• **Records for this task**
BEGIN
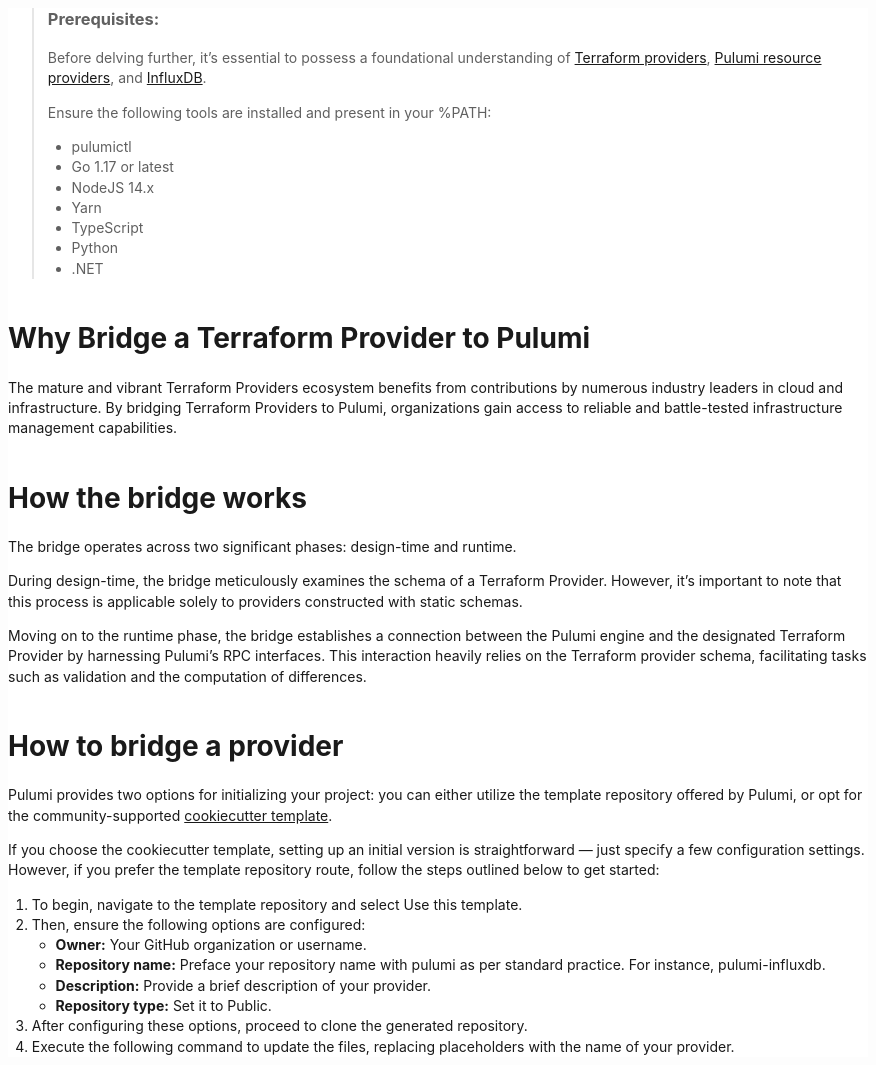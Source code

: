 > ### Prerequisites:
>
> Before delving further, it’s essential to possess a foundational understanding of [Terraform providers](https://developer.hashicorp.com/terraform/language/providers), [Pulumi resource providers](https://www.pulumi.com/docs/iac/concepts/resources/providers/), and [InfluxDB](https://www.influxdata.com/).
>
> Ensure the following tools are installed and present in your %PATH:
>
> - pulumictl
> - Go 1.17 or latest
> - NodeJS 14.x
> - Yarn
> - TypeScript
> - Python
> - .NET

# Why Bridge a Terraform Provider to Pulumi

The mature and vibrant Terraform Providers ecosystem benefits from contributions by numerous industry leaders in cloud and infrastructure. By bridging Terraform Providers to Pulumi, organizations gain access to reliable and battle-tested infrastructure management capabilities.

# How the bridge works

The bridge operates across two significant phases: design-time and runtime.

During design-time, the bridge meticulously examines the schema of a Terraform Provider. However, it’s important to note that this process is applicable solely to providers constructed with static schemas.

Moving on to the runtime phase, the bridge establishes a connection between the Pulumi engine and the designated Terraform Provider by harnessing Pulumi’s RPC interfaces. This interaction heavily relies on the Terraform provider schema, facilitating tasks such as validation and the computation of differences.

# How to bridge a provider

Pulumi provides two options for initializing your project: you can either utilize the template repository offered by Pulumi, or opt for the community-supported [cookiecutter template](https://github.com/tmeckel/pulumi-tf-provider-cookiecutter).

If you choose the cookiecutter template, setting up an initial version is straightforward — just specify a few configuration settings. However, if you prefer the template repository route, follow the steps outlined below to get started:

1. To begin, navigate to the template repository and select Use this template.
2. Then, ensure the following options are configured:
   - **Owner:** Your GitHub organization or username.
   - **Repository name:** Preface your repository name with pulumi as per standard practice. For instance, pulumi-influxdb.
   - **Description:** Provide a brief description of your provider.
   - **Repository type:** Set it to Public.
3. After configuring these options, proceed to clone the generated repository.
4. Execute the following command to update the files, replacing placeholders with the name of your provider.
END
• **Work to complete**
Reproduce the lines of the entries above from the one with "# How the bridge works" to the one with "Pulumi provides two", both included, exactly and without any other line.

• **Exercise response**
# How the bridge works

The bridge operates across two significant phases: design-time and runtime.

During design-time, the bridge meticulously examines the schema of a Terraform Provider. However, it’s important to note that this process is applicable solely to providers constructed with static schemas.

Moving on to the runtime phase, the bridge establishes a connection between the Pulumi engine and the designated Terraform Provider by harnessing Pulumi’s RPC interfaces. This interaction heavily relies on the Terraform provider schema, facilitating tasks such as validation and the computation of differences.

# How to bridge a provider

Pulumi provides two options for initializing your project: you can either utilize the template repository offered by Pulumi, or opt for the community-supported [cookiecutter template](https://github.com/tmeckel/pulumi-tf-provider-cookiecutter).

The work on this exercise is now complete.